— Work request —
Exactly the lines from the one with "suggests that multiple" through the end of the records below are to be output, the first and last included, and no others.

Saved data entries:
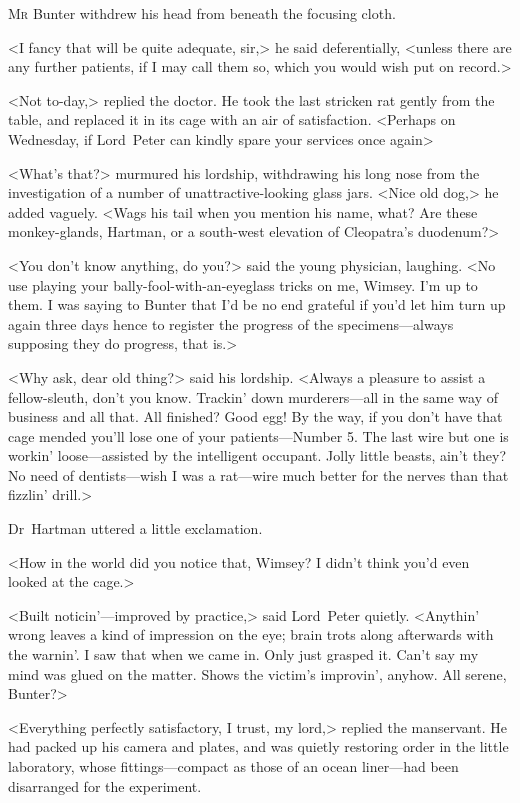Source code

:
\lettrine{M}{r} Bunter withdrew his head from beneath the focusing cloth.

\zz
<I fancy that will be quite adequate, sir,> he said deferentially, <unless there are any further patients, if I may call them so, which you would wish put on record.>

<Not to-day,> replied the doctor. He took the last stricken rat gently from the table, and replaced it in its cage with an air of satisfaction. <Perhaps on Wednesday, if Lord~Peter can kindly spare your services once again\longdash>

<What's that?> murmured his lordship, withdrawing his long nose from the investigation of a number of unattractive-looking glass jars. <Nice old dog,> he added vaguely. <Wags his tail when you mention his name, what? Are these monkey-glands, Hartman, or a south-west elevation of Cleopatra's duodenum?>

<You don't know anything, do you?> said the young physician, laughing. <No use playing your bally-fool-with-an-eyeglass tricks on me, Wimsey. I'm up to them. I was saying to Bunter that I'd be no end grateful if you'd let him turn up again three days hence to register the progress of the specimens—always supposing they do progress, that is.>

<Why ask, dear old thing?> said his lordship. <Always a pleasure to assist a fellow-sleuth, don't you know. Trackin' down murderers—all in the same way of business and all that. All finished? Good egg! By the way, if you don't have that cage mended you'll lose one of your patients—Number 5. The last wire but one is workin' loose—assisted by the intelligent occupant. Jolly little beasts, ain't they? No need of dentists—wish I was a rat—wire much better for the nerves than that fizzlin' drill.>

Dr~Hartman uttered a little exclamation.

<How in the world did you notice that, Wimsey? I didn't think you'd even looked at the cage.>

<Built noticin'—improved by practice,> said Lord~Peter quietly. <Anythin' wrong leaves a kind of impression on the eye; brain trots along afterwards with the warnin'. I saw that when we came in. Only just grasped it. Can't say my mind was glued on the matter. Shows the victim's improvin', anyhow. All serene, Bunter?>

<Everything perfectly satisfactory, I trust, my lord,> replied the manservant. He had packed up his camera and plates, and was quietly restoring order in the little laboratory, whose fittings—compact as those of an ocean liner—had been disarranged for the experiment.


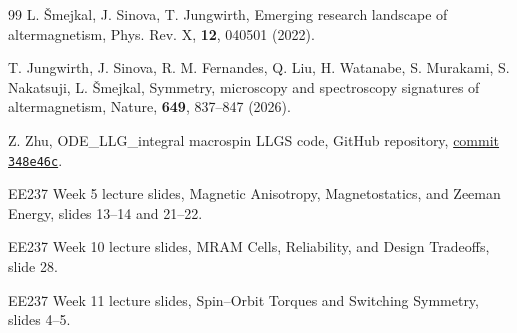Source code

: \begin{thebibliography}{99}
L. \v{S}mejkal, J. Sinova, T. Jungwirth,
Emerging research landscape of altermagnetism,
Phys. Rev. X, \textbf{12}, 040501 (2022).

T. Jungwirth, J. Sinova, R. M. Fernandes, Q. Liu, H. Watanabe, S. Murakami,
S. Nakatsuji, L. \v{S}mejkal,
Symmetry, microscopy and spectroscopy signatures of altermagnetism,
Nature, \textbf{649}, 837--847 (2026).

Z. Zhu,
ODE\_LLG\_integral macrospin LLGS code,
GitHub repository,
\href{https://github.com/zhuzibn/ODE_LLG_integral/tree/348e46ce40439b9617168f24319c7dd058948df6}%
{commit \texttt{348e46c}}.

EE237 Week 5 lecture slides,
Magnetic Anisotropy, Magnetostatics, and Zeeman Energy,
slides 13--14 and 21--22.

EE237 Week 10 lecture slides,
MRAM Cells, Reliability, and Design Tradeoffs,
slide 28.

EE237 Week 11 lecture slides,
Spin--Orbit Torques and Switching Symmetry,
slides 4--5.

\end{thebibliography}
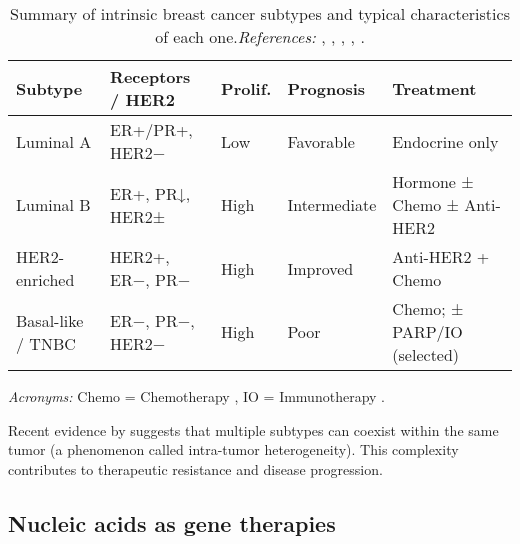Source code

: \renewcommand{\arraystretch}{1.3}
\begin{table}[h]
  \centering
  \small
  \caption{Summary of intrinsic breast cancer subtypes and typical characteristics of each one.\newline\textit{References:} \cite{clinical_implication_bca_Adamo2015}, \cite{diff_bca_usa_Howlader2018}, \cite{bc_subtypes_Prat2015Clinical}, \cite{updatedbca_Hong2022Breast}, \cite{tnbc_therapies_Mahalingam2020The}.}
  \label{tab:bc_subtypes_summary}
  \begin{tabularx}{\textwidth}{l l l l X}
    \toprule
    \textbf{Subtype}  & \textbf{Receptors / HER2} & \textbf{Prolif.} & \textbf{Prognosis} & \textbf{Treatment}          \\
    \midrule
    Luminal A         & ER+/PR+, HER2−            & Low              & Favorable          & Endocrine only              \\
    \midrule
    Luminal B         & ER+, PR↓, HER2±           & High             & Intermediate       & Hormone ± Chemo ± Anti-HER2 \\
    \midrule
    HER2-enriched     & HER2+, ER−, PR−           & High             & Improved           & Anti-HER2 + Chemo           \\
    \midrule
    Basal-like / TNBC & ER−, PR−, HER2−           & High             & Poor               & Chemo; ± PARP/IO (selected) \\

    \bottomrule
  \end{tabularx}

  \vspace{1ex}
  \raggedright
  \footnotesize
  \textit{Acronyms:} Chemo = Chemotherapy , IO = Immunotherapy .
\end{table}

Recent evidence by
\textcite{intratumor_heterogeneity_Yeo2017,origins_and_evolution_bca_Polyak2007}
suggests that multiple subtypes can coexist within the same tumor (a phenomenon
called intra-tumor heterogeneity). This complexity contributes to therapeutic
resistance and disease progression.

\subsection{Nucleic acids as gene therapies}
\label{sec:nucleic_acids_gene_therapies}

— Result —
suggests that multiple subtypes can coexist within the same tumor (a phenomenon
called intra-tumor heterogeneity). This complexity contributes to therapeutic
resistance and disease progression.

\subsection{Nucleic acids as gene therapies}
\label{sec:nucleic_acids_gene_therapies}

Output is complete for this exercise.